FUKUSHIMA – De rekenmethode waarmee de World Nuclear Association (WNA) de veiligheid van nucleaire energieopwekking bepaalt, lijkt zich met ‘Fukushima’ tegen de sector te keren. Met nieuwe cijfers stijgt de kans op een kernongeval van eens in de zestien naar eens per vierenhalf jaar.
De koepelorganisatie van de kernenergiebranche hanteert al decennia een bepaalde logica om te bewijzen dat kernenergie veiliger is dan andere vormen van energieopwekking.
Ze gaat uit van twee ernstige ongevallen: Harrisburg en Tsjernobyl. Alle 442 reactoren op de wereld samen draaien inmiddels 14.000 jaar. Dat zou voor een reactor één ongeluk betekenen per 7000 jaar, of elke 16 jaar een ernstig kernongeluk ergens op de wereld.

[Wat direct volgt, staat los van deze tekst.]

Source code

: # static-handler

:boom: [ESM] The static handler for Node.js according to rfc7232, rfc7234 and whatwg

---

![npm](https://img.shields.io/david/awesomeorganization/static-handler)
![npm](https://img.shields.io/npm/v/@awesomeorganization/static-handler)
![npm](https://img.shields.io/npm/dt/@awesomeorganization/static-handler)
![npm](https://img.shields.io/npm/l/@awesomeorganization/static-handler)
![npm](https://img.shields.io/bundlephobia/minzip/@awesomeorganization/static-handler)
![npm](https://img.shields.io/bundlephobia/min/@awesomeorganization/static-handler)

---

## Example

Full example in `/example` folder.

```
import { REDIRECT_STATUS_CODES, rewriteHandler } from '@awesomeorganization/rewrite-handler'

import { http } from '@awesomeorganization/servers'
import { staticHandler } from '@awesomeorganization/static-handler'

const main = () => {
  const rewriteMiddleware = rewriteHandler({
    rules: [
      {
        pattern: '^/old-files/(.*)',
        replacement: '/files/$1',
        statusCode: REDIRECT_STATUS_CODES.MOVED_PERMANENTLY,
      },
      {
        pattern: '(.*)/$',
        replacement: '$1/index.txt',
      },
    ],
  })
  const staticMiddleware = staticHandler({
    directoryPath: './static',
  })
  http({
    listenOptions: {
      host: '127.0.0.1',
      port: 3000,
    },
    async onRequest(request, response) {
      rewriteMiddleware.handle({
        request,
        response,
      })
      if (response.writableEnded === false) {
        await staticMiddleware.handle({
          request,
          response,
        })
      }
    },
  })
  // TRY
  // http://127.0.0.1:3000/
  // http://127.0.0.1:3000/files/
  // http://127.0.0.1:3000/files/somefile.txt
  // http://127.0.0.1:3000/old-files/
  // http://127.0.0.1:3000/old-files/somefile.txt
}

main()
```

WNA ‘vergeet’ daarbij een ander ernstig ongeval met de Britse militaire reactor Windscale in 1957 en negeert de vier reactoren in Fukushima waar een gedeeltelijke meltdown heeft plaatsgehad. Nu de Franse en de Finse toezichthouders deze laatste hebben ingeschaald op niveau 6, is er reden om deze ook mee te nemen in de berekening.
Met de nieuwe cijfers zou deze rekenmethode als een boemerang naar de sector terugkeren. De kans dat ergens op de wereld een ernstig kernongeval plaatsheeft, daalt van eens in de zestien naar eens per vierenhalf jaar. Mochten reactoren 5 en 6 er ook aan gaan, dan is dat eens in de drieënhalf jaar.
Ferry Roelofs van onderzoeksinstituut NRG in Petten is het echter niet met deze berekening eens. „De twee grootste rampen waren te wijten aan technisch falen of menselijke fouten; in Japan is sprake van extreem natuurgeweld. Dat is een groot verschil.”
De site van WNA ging woensdag „om veiligheidsredenen” op slot. Donderdag was deze weer open, maar gisteren was de pagina weer uit de lucht.